• What to do:
Scan the entries below and return each line that contains "Ppsi".
:::::
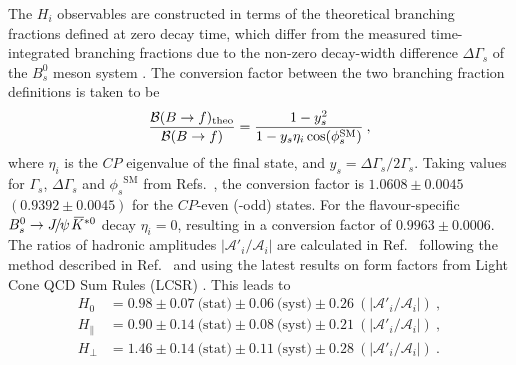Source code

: \documentclass[12pt,a4paper]{article}
\newcommand{\CP}{\ensuremath{{C\!P}}\xspace}
\def\PJ      {\ensuremath{J}\xspace}
\def\CP                {\ensuremath{C\!P}\xspace}
\def\Ppsi {\ensuremath{\psi}\xspace}
\def\jpsi     {{\ensuremath{{\PJ\mskip -3mu/\mskip -2mu\Ppsi\mskip 2mu}}}\xspace}
\newcommand{\Bs}{\ensuremath{B^0_s}\xspace}
\newcommand{\BsJpsiKst}{\ensuremath{B^0_s\to \jpsi \Kstarzb}\xspace}
\newcommand{\phis}{\ensuremath{\phi_s}\xspace}
\def\Kbar  {\kern 0.2em\overline{\kern -0.2em K}{}\xspace}
\def\Kstarzb {\ensuremath{\Kbar^{*0}}\xspace}
\newcommand{\BRof}[1]{\ensuremath{{\cal B}(#1)}\xspace}
\newcommand{\BR}{\BRof}
\begin{document}
The $H_i$ observables are constructed in terms of the theoretical branching fractions defined at zero decay time, which differ from the measured time-integrated branching fractions \cite{Kristof} due to the non-zero decay-width difference $\Delta\Gamma_s$ of the \Bs meson system \cite{HFAG}.
The conversion factor between the two branching fraction definitions \cite{Kristof} is taken to be
\begin{equation}
\frac{\BR{B\to f}_{\text{theo}}}{\BR{B\to f}}
= \frac{1-y_s^2}{1-y_s \eta_i \cos(\phis^{\text{SM}})}\:,
\end{equation}
where $\eta_i$ is the \CP eigenvalue of the final state, and $y_s = \Delta\Gamma_s/2\Gamma_s$. 
Taking values for $\Gamma_s$, $\Delta\Gamma_s$ and $\phis^{\text{SM}}$ from Refs.~\cite{HFAG, Charles:2015gya}, the conversion factor is $1.0608 \pm 0.0045$ $(0.9392 \pm 0.0045)$ for the \CP-even (-odd) states.
For the flavour-specific $\BsJpsiKst$ decay $\eta_i = 0$, resulting in a conversion factor of $0.9963 \pm 0.0006$.
The ratios of hadronic amplitudes $|\mathcal{A}'_i/\mathcal{A}_i|$ are calculated in Ref.~\cite{ThesisKDeBruyn} following the method described in Ref.~\cite{Dighe:1998vk} and using the latest results on form factors from Light Cone QCD Sum Rules (LCSR) \cite{Straub:2015ica}.
This leads to
\begin{align*}
H_0 & = 0.98 \pm 0.07\:\text{(stat)} \pm 0.06\:\text{(syst)} \pm 0.26\:(|\mathcal{A}'_i/\mathcal{A}_i|)\:,\\
H_\parallel & = 0.90 \pm 0.14\:\text{(stat)} \pm 0.08\:\text{(syst)} \pm 0.21\:(|\mathcal{A}'_i/\mathcal{A}_i|)\:,\\
H_\perp & = 1.46 \pm 0.14\:\text{(stat)} \pm 0.11\:\text{(syst)} \pm 0.28\:(|\mathcal{A}'_i/\mathcal{A}_i|)\:.
\end{align*}
\end{document}
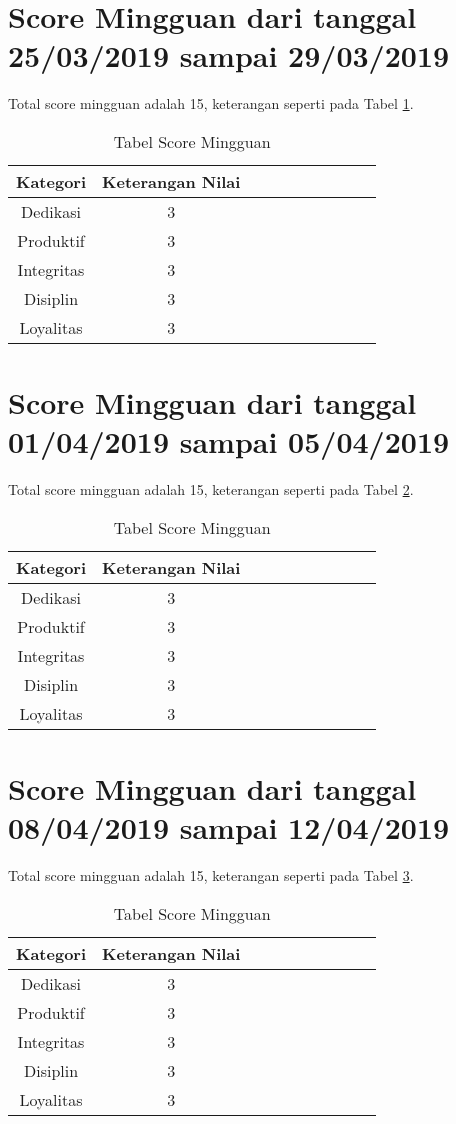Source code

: \section{Score Mingguan dari tanggal 25/03/2019 sampai 29/03/2019}
Total score mingguan adalah 15,  keterangan seperti pada Tabel \ref{table:scoremingguan5}.
\begin{table}[!ht]
\centering
\begin{tabular}{ |c|c|c|c|c|c|c|c|c|c| }
\hline
Kategori & Keterangan Nilai \\
\hline
Dedikasi & 3 \\
\hline
Produktif & 3 \\
\hline
Integritas & 3 \\
\hline
Disiplin & 3 \\
\hline
Loyalitas & 3 \\
\hline
\end{tabular}
\caption{Tabel Score Mingguan}
\label{table:scoremingguan5}
\end{table}



\section{Score Mingguan dari tanggal 01/04/2019 sampai 05/04/2019}
Total score mingguan adalah 15,  keterangan seperti pada Tabel \ref{table:scoremingguan6}.
\begin{table}[!ht]
\centering
\begin{tabular}{ |c|c|c|c|c|c|c|c|c|c| }
\hline
Kategori & Keterangan Nilai \\
\hline
Dedikasi & 3 \\
\hline
Produktif & 3 \\
\hline
Integritas & 3 \\
\hline
Disiplin & 3 \\
\hline
Loyalitas & 3 \\
\hline
\end{tabular}
\caption{Tabel Score Mingguan}
\label{table:scoremingguan6}
\end{table}


\section{Score Mingguan dari tanggal 08/04/2019 sampai 12/04/2019}
Total score mingguan adalah 15,  keterangan seperti pada Tabel \ref{table:scoremingguan7}.
\begin{table}[!ht]
\centering
\begin{tabular}{ |c|c|c|c|c|c|c|c|c|c| }
\hline
Kategori & Keterangan Nilai \\
\hline
Dedikasi & 3 \\
\hline
Produktif & 3 \\
\hline
Integritas & 3 \\
\hline
Disiplin & 3 \\
\hline
Loyalitas & 3 \\
\hline
\end{tabular}
\caption{Tabel Score Mingguan}
\label{table:scoremingguan7}
\end{table}


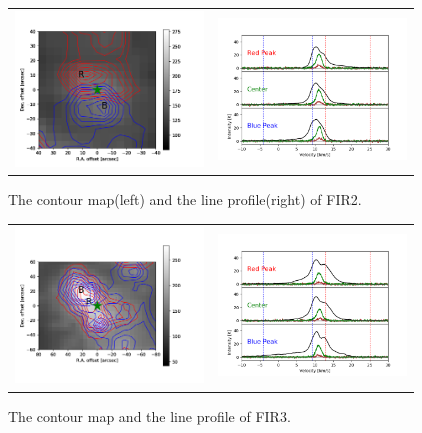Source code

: \documentclass[twoside,11pt]{gshs_thesis}
\begin{document}
\begin{figure}[h!]
	\begin{center}
		\begin{tabular}{cc}
			\includegraphics[width=5cm]{Orion_12CO2-1_FIR2_rbcontour_400_modified.png} &   \includegraphics[width=5cm]{Orion_12CO2-1_FIR2_line_profile_400.png} \\
		\end{tabular}
		\label{FIR221}
		\caption{The contour map(left) and the line profile(right) of FIR2. }
	\end{center}
\end{figure}

\begin{figure}[h!]
	\begin{center}
		\begin{tabular}{cc}
			\includegraphics[width=5cm]{Orion_12CO2-1_FIR3_rbcontour_400_modified.png} &   \includegraphics[width=5cm]{Orion_12CO2-1_FIR3_line_profile_400.png}\\
		\end{tabular}
		\label{FIR321}
		\caption{The contour map and the line profile of FIR3. }
	\end{center}
\end{figure}
\end{document}
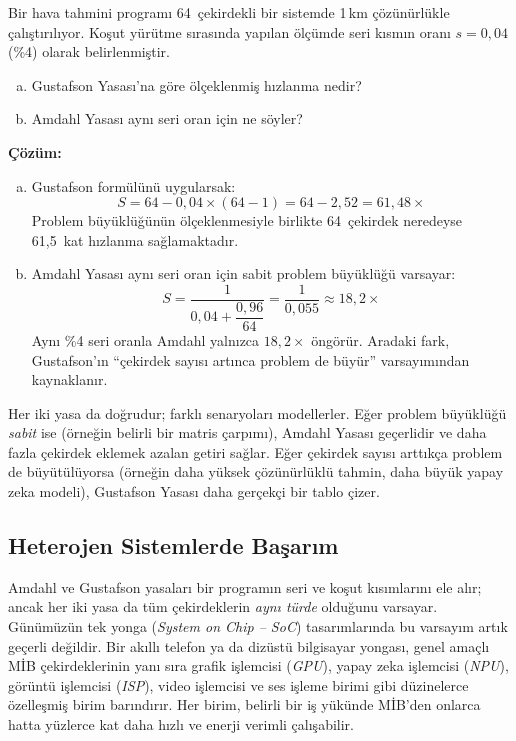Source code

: \begin{ornek}[2.11]
Bir hava tahmini programı 64~çekirdekli bir sistemde 1\,km çözünürlükle çalıştırılıyor. Koşut yürütme sırasında yapılan ölçümde seri kısmın oranı $s = 0{,}04$ (\%4) olarak belirlenmiştir.
\begin{enumerate}[(a)]
    \item Gustafson Yasası'na göre ölçeklenmiş hızlanma nedir?
    \item Amdahl Yasası aynı seri oran için ne söyler?
\end{enumerate}

\textbf{Çözüm:}
\begin{enumerate}[(a)]
    \item Gustafson formülünü uygularsak:
    \[
    S = 64 - 0{,}04 \times (64 - 1) = 64 - 2{,}52 = 61{,}48\times
    \]
    Problem büyüklüğünün ölçeklenmesiyle birlikte 64~çekirdek neredeyse 61,5~kat hızlanma sağlamaktadır.

    \item Amdahl Yasası aynı seri oran için sabit problem büyüklüğü varsayar:
    \[
    S = \frac{1}{0{,}04 + \dfrac{0{,}96}{64}} = \frac{1}{0{,}055} \approx 18{,}2\times
    \]
    Aynı \%4 seri oranla Amdahl yalnızca $18{,}2\times$ öngörür. Aradaki fark, Gustafson'ın ``çekirdek sayısı artınca problem de büyür'' varsayımından kaynaklanır.
\end{enumerate}
\end{ornek}

\begin{bilginot}
Her iki yasa da doğrudur; farklı senaryoları modellerler. Eğer problem büyüklüğü \emph{sabit} ise (örneğin belirli bir matris çarpımı), Amdahl Yasası geçerlidir ve daha fazla çekirdek eklemek azalan getiri sağlar. Eğer çekirdek sayısı arttıkça problem de büyütülüyorsa (örneğin daha yüksek çözünürlüklü tahmin, daha büyük yapay zeka modeli), Gustafson Yasası daha gerçekçi bir tablo çizer.
\end{bilginot}

\subsection{Heterojen Sistemlerde Başarım}
\label{subsec:heterojen-basarim}

Amdahl ve Gustafson yasaları bir programın seri ve koşut kısımlarını ele alır; ancak her iki yasa da tüm çekirdeklerin \emph{aynı türde} olduğunu varsayar. Günümüzün tek yonga (\emph{System on Chip -- SoC}) tasarımlarında bu varsayım artık geçerli değildir. Bir akıllı telefon ya da dizüstü bilgisayar yongası, genel amaçlı MİB çekirdeklerinin yanı sıra grafik işlemcisi (\emph{GPU}), yapay zeka işlemcisi (\emph{NPU}), görüntü işlemcisi (\emph{ISP}), video işlemcisi ve ses işleme birimi gibi düzinelerce özelleşmiş birim barındırır. Her birim, belirli bir iş yükünde MİB'den onlarca hatta yüzlerce kat daha hızlı ve enerji verimli çalışabilir.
:::::
• Your solution:
\def\Ppsi {\ensuremath{\psi}\xspace}
\def\jpsi     {{\ensuremath{{\PJ\mskip -3mu/\mskip -2mu\Ppsi\mskip 2mu}}}\xspace}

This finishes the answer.